Multiple 2D view images of a 3D scene serve as the input. The images are preferably segmented to separate the independent objects, which can be performed by contour search, or through any similar known procedures. Larger objects can further be segmented for the more precise matching of inter-view changes, like rotations, distortions. Then the same objects or segments in the neighboring views are identified, their relative displacements between the neighboring views or the average over the views are calculated, if they appear in more than 2 views. For that even more images can be used, where it is advantageous to determine the camera parameters accurately, then rectifying the view images accordingly. Using the corrected motion data or disparity the common relative motion vectors based on the real 3D geometry are generated. It may be unnecessary to determine the entire 3D geometry. Instead, determining some geometry-related information (in this case the displacements) about the 3D geometry of the 3D scene may be sufficient for generating the common relative motion vectors.

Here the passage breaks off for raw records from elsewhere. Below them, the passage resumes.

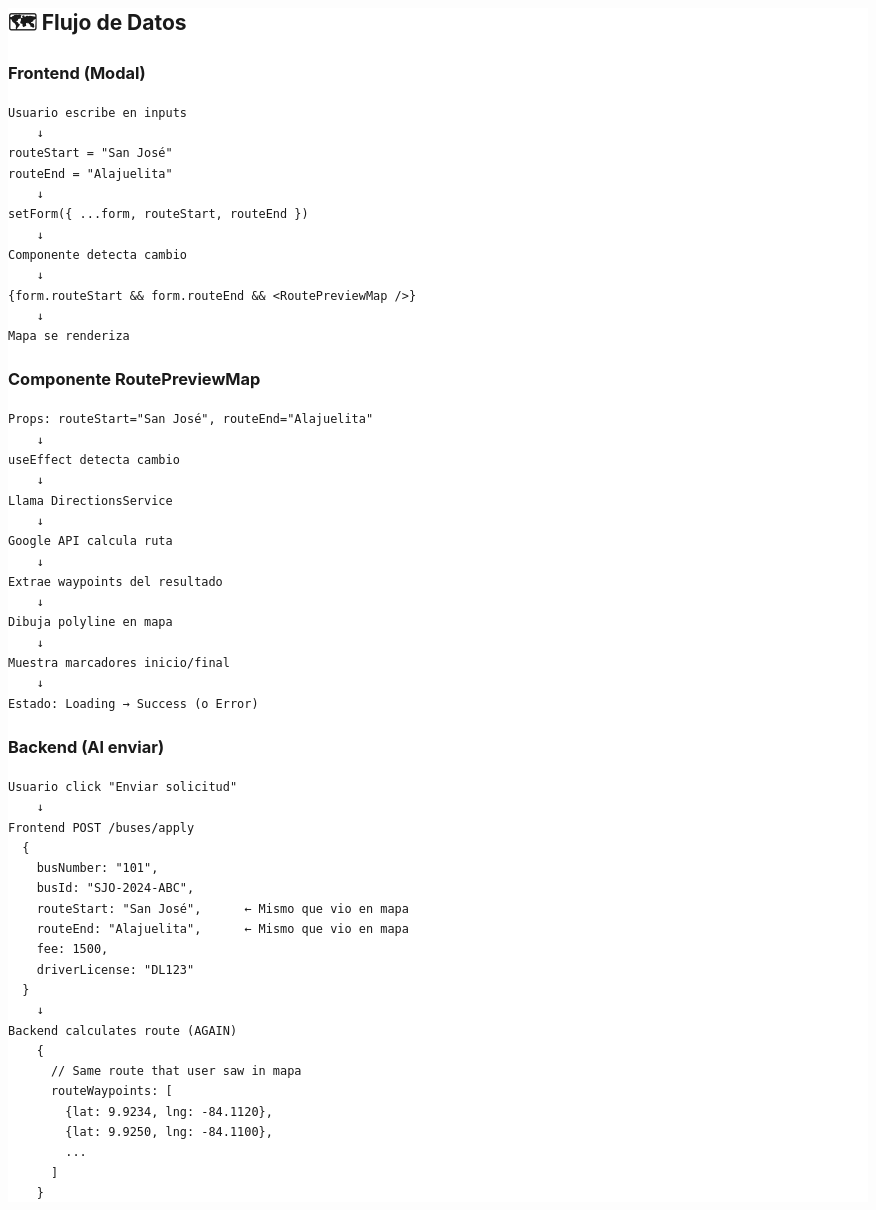 
## 🗺️ Flujo de Datos

### Frontend (Modal)

```
Usuario escribe en inputs
    ↓
routeStart = "San José"
routeEnd = "Alajuelita"
    ↓
setForm({ ...form, routeStart, routeEnd })
    ↓
Componente detecta cambio
    ↓
{form.routeStart && form.routeEnd && <RoutePreviewMap />}
    ↓
Mapa se renderiza
```

### Componente RoutePreviewMap

```
Props: routeStart="San José", routeEnd="Alajuelita"
    ↓
useEffect detecta cambio
    ↓
Llama DirectionsService
    ↓
Google API calcula ruta
    ↓
Extrae waypoints del resultado
    ↓
Dibuja polyline en mapa
    ↓
Muestra marcadores inicio/final
    ↓
Estado: Loading → Success (o Error)
```

### Backend (Al enviar)

```
Usuario click "Enviar solicitud"
    ↓
Frontend POST /buses/apply
  {
    busNumber: "101",
    busId: "SJO-2024-ABC",
    routeStart: "San José",      ← Mismo que vio en mapa
    routeEnd: "Alajuelita",      ← Mismo que vio en mapa
    fee: 1500,
    driverLicense: "DL123"
  }
    ↓
Backend calculates route (AGAIN)
    {
      // Same route that user saw in mapa
      routeWaypoints: [
        {lat: 9.9234, lng: -84.1120},
        {lat: 9.9250, lng: -84.1100},
        ...
      ]
    }
```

Once the motion vectors for segments sweeping across multiple views are determined, there will be no need to perform motion estimation between the views again and again, or not on the entire area that might even lead to different motion vector structures each time with the conventional motion estimation, but the same motion vector set, that is common over the views, can be used to reconstruct large number of views.
When using multiple cameras, arranged as an array, it is advisable to apply a suitable calibration process and keep the angular displacement between the cameras smaller, e.g. less than 10 degrees, in order to get reliable disparity maps from the algorithms. This is not a problem for synthetic content, where computer generated view images are precise, or even the 3D model or disparity maps are available by definition in a computer system. In this case, the geometry-related information for generating the common relative motion vector set 22 can be readily obtained from the computer system.
In the MPEG standard when transmitting predictive P or B frames, the motion vectors represent the majority of data relative to the residual image content. If we do not send through repeatedly the motion vector sets belonging to the PRn, PLn frames, where the common relative motion vectors are the same in case of predicted 2D view images of a 3D scene, just the changes only, related to the newly appearing details, the amount of data to be transmitted can be significantly reduced and we are also less dependent on the ability of the arithmetical encoder unit. This can be described as a common relative motion vector set referencing to relative positions displaced always with the same absolute values in the chain of reference frames. For example, if we have in PR1 a motion vector of −16 pixels, belonging to the block horizontally centered on pixel 200, referencing to the position of pixel 184 in the I frame; in PR2 on the pixel 216 the same relative motion vector will reference to pixel 200 of PR1 and the chain continues with the relative motion vector shifted according to its absolute value.
In the natural 3D approach a frame prediction matrix with left&right symmetry is expected, where the central view has a distinguished role. Keeping the central view provides 2D compatibility, while side views are predicted proceeding to the sides, moving away from the central position. Moving towards the sides view-by-view, the movement of the identical image parts 20, of a given depth, appearing on the views, will be equal view-by-view and in the opposite directions to the left and right views respectively, i.e. the motion vectors 21 will be the same, just their sign will be opposite on the left and right side views (more precisely in case of horizontal movements, there is no vertical component in the motion vectors, i.e. it is 0, and the sign of their horizontal component will be opposite having the same absolute value, e.g. +5 pixels, −5 pixels, as in
According to standard MPEG coding conventions, motion vectors always belong to predictive frames, as in
While images (intensity maps) can change, the color, the brightness of objects in the views can be different, particularly at shiny, high-reflectance surfaces, the geometrically correct disparity maps or motion vector sets, belonging to the frames, coincide since the depth of objects does not change over the views. As explained, no need to send them through repeatedly, just to add the newly appearing details. In
As depicted in
Through such available geometry and intensity data large number of views can be generated, even exceeding the original number of camera images, reconstructing a quasi-continuous 3D light field.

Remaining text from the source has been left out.